Summary
The `shortestPath()` function in AGE appears to use the same VLE (variable-length edge) expansion internally, inheriting the O(n^k) cycle-free expansion issue from #2349. A shortest path query should use BFS (breadth-first search) which terminates as soon as the target is found, but the current implementation expands all paths up to the maximum depth before selecting the shortest.
Reproduction
SELECT * FROM cypher('benchmark', $$
MATCH p = shortestPath((a:Node {bench_id: 1})-[*..10]->(b:Node {bench_id: 50}))
RETURN length(p)
$$) AS (len agtype);
Performance Data
Benchmark W07 (shortest path):
| Approach |
10K scale |
100K scale |
| Cypher shortestPath() |
~23ms |
~23ms |
| BFS CTE with UNION + early termination |
0.09ms |
0.33ms |
The SDK workaround implements BFS as a recursive CTE:
WITH RECURSIVE bfs AS (
SELECT e.end_id AS node_id, 1 AS depth
FROM benchmark."EDGE" e
WHERE e.start_id = (SELECT id FROM benchmark."Node" WHERE _bench_id = 1)
UNION
SELECT e.end_id, b.depth + 1
FROM bfs b
JOIN benchmark."EDGE" e ON e.start_id = b.node_id
WHERE b.depth < 10
AND NOT EXISTS (SELECT 1 FROM bfs WHERE node_id = (SELECT id FROM benchmark."Node" WHERE _bench_id = 50))
)
SELECT depth FROM bfs
WHERE node_id = (SELECT id FROM benchmark."Node" WHERE _bench_id = 50)
LIMIT 1;
Suggested Fix
Implement `shortestPath()` using a proper BFS algorithm in the executor rather than delegating to VLE. BFS guarantees finding the shortest path and terminates at the first match, providing O(V+E) complexity instead of O(n^k).

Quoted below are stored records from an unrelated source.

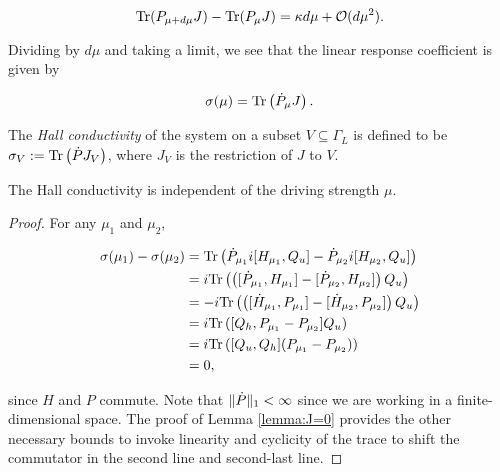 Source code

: \documentclass[12pt, letterpaper]{article}
\begin{document}
\[\text{Tr}(P_{\mu+d\mu}J) - \text{Tr}(P_\mu J) = \kappa d\mu + \mathcal{O}(d\mu^2).\]

Dividing by $d\mu$ and taking a limit, we see that the linear response coefficient is given by

\[\sigma(\mu) = \text{Tr}\left(\dot{P}_\mu J\right).\]

The \emph{Hall conductivity} of the system on a subset $V \subseteq \Gamma_L$ is defined to be $\sigma_V := \text{Tr}\left(\dot{P} J_V\right)$, where $J_V$ is the restriction of $J$ to $V$. 

\begin{proposition}
The Hall conductivity is independent of the driving strength $\mu$.
\label{prop:independent}
\end{proposition}
\begin{proof}


For any $\mu_1$ and $\mu_2$,



\[\begin{aligned}
\sigma(\mu_1) - \sigma(\mu_2) &= \text{Tr}\left( \dot{P}_{\mu_1} i[H_{\mu_1}, Q_u] - \dot{P}_{\mu_2}i[H_{\mu_2},Q_u]\right)\\
&= i\text{Tr}\left(\left([\dot{P}_{\mu_1}, H_{\mu_1}] - [\dot{P}_{\mu_2}, H_{\mu_2}]\right)Q_u\right)\\
&= - i\text{Tr}\left(\left([\dot{H}_{\mu_1}, P_{\mu_1}] - [\dot{H}_{\mu_2}, P_{\mu_2}]\right)Q_u\right)\\
&= i\text{Tr}\left( [Q_h, P_{\mu_1} - P_{\mu_2}]Q_u \right)\\
&= i\text{Tr}\left( [Q_u,Q_h]( P_{\mu_1} - P_{\mu_2})\right)\\
&= 0,
\end{aligned}\]

since $H$ and $P$ commute. Note that $\lVert \dot{P} \rVert_1<\infty$ since we are working in a finite-dimensional space. The proof of Lemma \ref{lemma:J=0} provides the other necessary bounds to invoke linearity and cyclicity of the trace to shift the commutator in the second line and second-last line.
\end{proof}
\end{document}
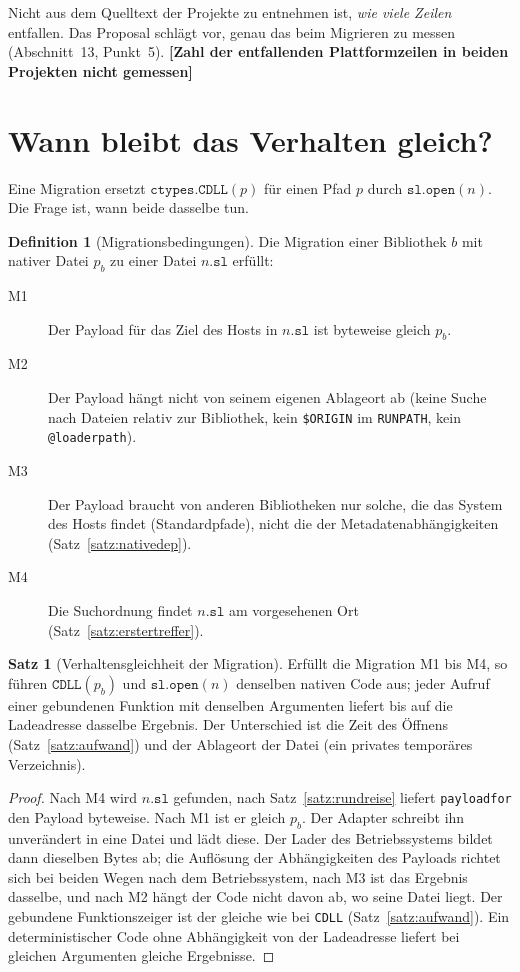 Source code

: \documentclass[a4paper,12pt,twoside]{report}
\DeclareRobustCommand{\_}{\ifmmode\mbox{\textunderscore}\else\textunderscore\allowbreak{}\fi}
\theoremstyle{definition}
\newtheorem{definition}{Definition}[chapter]
\newtheorem{satz}{Satz}[chapter]
\newcommand{\offen}[1]{\textcolor{accentred}{\textbf{[#1]}}}
\begin{document}
Nicht aus dem Quelltext der Projekte zu entnehmen ist, \emph{wie viele Zeilen} entfallen. Das Proposal schlägt vor, genau das beim Migrieren zu messen (Abschnitt~13, Punkt~5). \offen{Zahl der entfallenden Plattformzeilen in beiden Projekten nicht gemessen}

\section{Wann bleibt das Verhalten gleich?}

Eine Migration ersetzt $\mathtt{ctypes.CDLL}(p)$ für einen Pfad $p$ durch $\mathtt{sl.open}(n)$. Die Frage ist, wann beide dasselbe tun.

\begin{definition}[Migrationsbedingungen]
	\label{def:migration}
	Die Migration einer Bibliothek $b$ mit nativer Datei $p_b$ zu einer Datei $n.\texttt{sl}$ erfüllt:
	\begin{description}
		\item[M1] Der Payload für das Ziel des Hosts in $n.\texttt{sl}$ ist byteweise gleich $p_b$.
		\item[M2] Der Payload hängt nicht von seinem eigenen Ablageort ab (keine Suche nach Dateien relativ zur Bibliothek, kein \texttt{\$ORIGIN} im \texttt{RUNPATH}, kein \texttt{@loader\_path}).
		\item[M3] Der Payload braucht von anderen Bibliotheken nur solche, die das System des Hosts findet (Standardpfade), nicht die der Metadatenabhängigkeiten (Satz~\ref{satz:nativedep}).
		\item[M4] Die Suchordnung findet $n.\texttt{sl}$ am vorgesehenen Ort (Satz~\ref{satz:erstertreffer}).
	\end{description}
\end{definition}

\begin{satz}[Verhaltensgleichheit der Migration]
	\label{satz:migration}
	Erfüllt die Migration M1 bis M4, so führen $\mathtt{CDLL}(p_b)$ und $\mathtt{sl.open}(n)$ denselben nativen Code aus; jeder Aufruf einer gebundenen Funktion mit denselben Argumenten liefert bis auf die Ladeadresse dasselbe Ergebnis. Der Unterschied ist die Zeit des Öffnens (Satz~\ref{satz:aufwand}) und der Ablageort der Datei (ein privates temporäres Verzeichnis).
\end{satz}

\begin{proof}
	Nach M4 wird $n.\texttt{sl}$ gefunden, nach Satz~\ref{satz:rundreise} liefert \texttt{payload\_for} den Payload byteweise. Nach M1 ist er gleich $p_b$. Der Adapter schreibt ihn unverändert in eine Datei und lädt diese. Der Lader des Betriebssystems bildet dann dieselben Bytes ab; die Auflösung der Abhängigkeiten des Payloads richtet sich bei beiden Wegen nach dem Betriebssystem, nach M3 ist das Ergebnis dasselbe, und nach M2 hängt der Code nicht davon ab, wo seine Datei liegt. Der gebundene Funktionszeiger ist der gleiche wie bei \texttt{CDLL} (Satz~\ref{satz:aufwand}). Ein deterministischer Code ohne Abhängigkeit von der Ladeadresse liefert bei gleichen Argumenten gleiche Ergebnisse.
\end{proof}
\end{document}
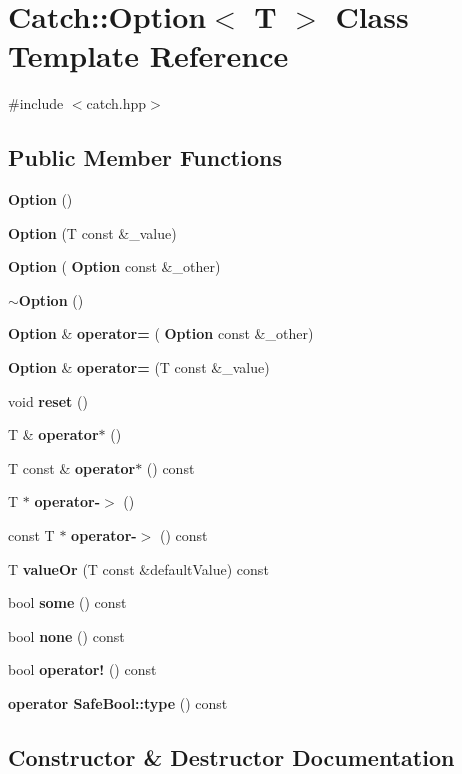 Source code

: \section{Catch\+:\+:Option$<$ T $>$ Class Template Reference}
\label{class_catch_1_1_option}


{\ttfamily \#include $<$catch.\+hpp$>$}

\subsection*{Public Member Functions}
\begin{DoxyCompactItemize}
\item 
\textbf{ Option} ()
\item 
\textbf{ Option} (T const \&\+\_\+value)
\item 
\textbf{ Option} (\textbf{ Option} const \&\+\_\+other)
\item 
\textbf{ $\sim$\+Option} ()
\item 
\textbf{ Option} \& \textbf{ operator=} (\textbf{ Option} const \&\+\_\+other)
\item 
\textbf{ Option} \& \textbf{ operator=} (T const \&\+\_\+value)
\item 
void \textbf{ reset} ()
\item 
T \& \textbf{ operator$\ast$} ()
\item 
T const  \& \textbf{ operator$\ast$} () const
\item 
T $\ast$ \textbf{ operator-\/$>$} ()
\item 
const T $\ast$ \textbf{ operator-\/$>$} () const
\item 
T \textbf{ value\+Or} (T const \&default\+Value) const
\item 
bool \textbf{ some} () const
\item 
bool \textbf{ none} () const
\item 
bool \textbf{ operator!} () const
\item 
\textbf{ operator Safe\+Bool\+::type} () const
\end{DoxyCompactItemize}


\subsection{Constructor \& Destructor Documentation}
\mbox{\label{class_catch_1_1_option_a8efb01b593d798decc80cbbdf311f2a3}}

This is related to #2349 (VLE cycle detection) — fixing VLE would also improve shortestPath, but a dedicated BFS implementation would be even more efficient for the shortest-path use case.
Environment
- PostgreSQL 18.2
- Apache AGE 1.7.0 (built from source, branch `release/PG18/1.7.0`)
- 32-core, 64GB RAM, Linux 6.17